BY CAIRRIL MILLS
The work of Robert Mapplethorpe “holds a significant place in the history of artistic struggle to depict the world as it is with honesty and truth,” the curators of Britain’s renowned Tate Gallery wrote of the late controversial American photographer (1946–89).
Thirty prints, depicting some of the artist’s most graphic works, are being exhibited for the first time October 10 through November 22 at the Grunwald Gallery of Art in the Indiana University Henry Radford Hope School of Fine Arts.
The show, entitled “Robert Mapplethorpe: Photographs from The Kinsey Institute Collection,” includes photos of men embracing, male nudes, and more “difficult” pieces capturing the S&M scene of pre-AIDS New York City, according to Betsy Stirratt, director of the Grunwald. The exhibit also includes materials describing successful attempts to censor Mapplethorpe’s work.

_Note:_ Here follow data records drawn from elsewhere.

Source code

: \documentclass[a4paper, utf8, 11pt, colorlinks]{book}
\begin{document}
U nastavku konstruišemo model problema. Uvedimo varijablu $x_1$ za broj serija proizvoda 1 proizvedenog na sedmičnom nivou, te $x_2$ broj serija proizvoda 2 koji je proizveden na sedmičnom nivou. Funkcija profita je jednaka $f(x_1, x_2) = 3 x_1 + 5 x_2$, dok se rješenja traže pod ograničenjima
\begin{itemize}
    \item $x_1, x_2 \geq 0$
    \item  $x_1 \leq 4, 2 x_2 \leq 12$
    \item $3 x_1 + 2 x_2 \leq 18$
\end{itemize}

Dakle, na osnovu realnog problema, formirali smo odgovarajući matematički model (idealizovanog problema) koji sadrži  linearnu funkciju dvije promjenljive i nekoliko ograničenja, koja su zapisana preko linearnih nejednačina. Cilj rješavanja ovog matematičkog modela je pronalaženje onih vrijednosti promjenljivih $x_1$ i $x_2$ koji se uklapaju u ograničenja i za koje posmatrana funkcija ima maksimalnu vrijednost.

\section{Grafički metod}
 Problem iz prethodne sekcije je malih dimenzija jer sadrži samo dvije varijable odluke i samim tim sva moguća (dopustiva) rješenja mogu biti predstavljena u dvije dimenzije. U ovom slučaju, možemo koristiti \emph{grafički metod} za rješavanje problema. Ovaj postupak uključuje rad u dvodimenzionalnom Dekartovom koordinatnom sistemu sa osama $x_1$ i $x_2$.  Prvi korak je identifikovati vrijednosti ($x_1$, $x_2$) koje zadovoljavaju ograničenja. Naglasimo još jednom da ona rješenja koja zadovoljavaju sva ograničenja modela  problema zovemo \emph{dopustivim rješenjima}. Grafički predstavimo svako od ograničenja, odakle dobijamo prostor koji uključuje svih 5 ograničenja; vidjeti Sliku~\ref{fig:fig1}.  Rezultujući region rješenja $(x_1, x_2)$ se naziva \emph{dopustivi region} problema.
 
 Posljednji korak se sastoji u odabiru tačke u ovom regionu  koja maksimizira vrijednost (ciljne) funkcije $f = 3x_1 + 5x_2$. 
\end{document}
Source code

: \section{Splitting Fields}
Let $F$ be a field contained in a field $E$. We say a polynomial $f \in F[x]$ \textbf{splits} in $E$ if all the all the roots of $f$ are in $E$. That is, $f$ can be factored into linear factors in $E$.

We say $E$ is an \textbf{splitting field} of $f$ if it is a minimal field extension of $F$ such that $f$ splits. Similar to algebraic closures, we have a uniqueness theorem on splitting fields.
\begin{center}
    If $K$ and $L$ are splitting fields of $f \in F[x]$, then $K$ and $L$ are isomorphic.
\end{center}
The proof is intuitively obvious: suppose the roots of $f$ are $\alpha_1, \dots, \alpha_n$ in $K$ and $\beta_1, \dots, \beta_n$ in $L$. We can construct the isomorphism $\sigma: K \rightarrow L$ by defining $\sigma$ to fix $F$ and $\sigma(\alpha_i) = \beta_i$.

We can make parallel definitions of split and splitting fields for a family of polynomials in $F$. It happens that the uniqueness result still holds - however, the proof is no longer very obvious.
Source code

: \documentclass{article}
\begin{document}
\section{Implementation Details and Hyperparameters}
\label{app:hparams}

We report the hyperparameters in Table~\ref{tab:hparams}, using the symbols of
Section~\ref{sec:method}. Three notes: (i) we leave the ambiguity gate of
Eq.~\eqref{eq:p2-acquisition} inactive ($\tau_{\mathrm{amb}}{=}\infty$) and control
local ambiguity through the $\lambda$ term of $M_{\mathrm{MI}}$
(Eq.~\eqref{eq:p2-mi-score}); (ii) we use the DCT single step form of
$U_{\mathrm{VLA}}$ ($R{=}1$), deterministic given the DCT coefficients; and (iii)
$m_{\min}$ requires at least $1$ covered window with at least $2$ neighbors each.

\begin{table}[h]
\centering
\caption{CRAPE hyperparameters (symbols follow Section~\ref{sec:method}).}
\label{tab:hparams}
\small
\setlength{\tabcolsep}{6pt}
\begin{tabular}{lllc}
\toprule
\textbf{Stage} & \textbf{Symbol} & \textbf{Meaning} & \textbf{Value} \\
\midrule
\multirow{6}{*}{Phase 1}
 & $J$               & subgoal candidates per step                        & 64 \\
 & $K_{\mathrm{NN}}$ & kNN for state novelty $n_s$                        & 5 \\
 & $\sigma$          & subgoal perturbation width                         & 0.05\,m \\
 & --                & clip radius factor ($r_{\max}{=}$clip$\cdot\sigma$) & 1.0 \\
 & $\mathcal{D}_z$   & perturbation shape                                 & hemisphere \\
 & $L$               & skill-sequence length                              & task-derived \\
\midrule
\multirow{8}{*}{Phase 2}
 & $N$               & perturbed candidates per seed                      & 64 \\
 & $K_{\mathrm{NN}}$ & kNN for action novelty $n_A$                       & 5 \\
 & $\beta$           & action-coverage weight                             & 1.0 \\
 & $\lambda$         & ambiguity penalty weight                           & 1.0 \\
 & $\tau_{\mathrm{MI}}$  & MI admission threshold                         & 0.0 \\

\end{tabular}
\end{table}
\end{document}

Thirty prints were donated to The Kinsey Institute in 2011 by The Robert Mapplethorpe Foundation, which identifies institutions around the country that would be fitting repositories of the late artist’s work. At the time of the donation, foundation president Michael Stout said The Kinsey Institute was chosen to receive these prints because of its scholarly mission and IU’s “storied record of academic freedom.”
Stirratt sees value in showing the “difficult” pieces. “It reflects a time period [the 1970s and ’80s] when artists were creating work before people were more comfortable creating art exploring sexual differences and gay sexuality. I think the value lies in people seeing what was being created by an internationally known photographer who was working at a time when freedom of expression was being questioned.”
Photographic historian Andrew Moisey will put the prints in historical context with his talk “Robert Mapplethorpe: Pleasure and Pain” on October 24 at noon at the Grunwald.
The gallery’s hours are noon to 4 p.m. Tuesday through Saturday. All events are free and open to the public, although the gallery emphasizes that this exhibition is not appropriate for children. For more information, visit the Grunwald website. Contact Kinsey Institute curator Catherine Johnson-Roehr at [email protected] to learn more about the collection.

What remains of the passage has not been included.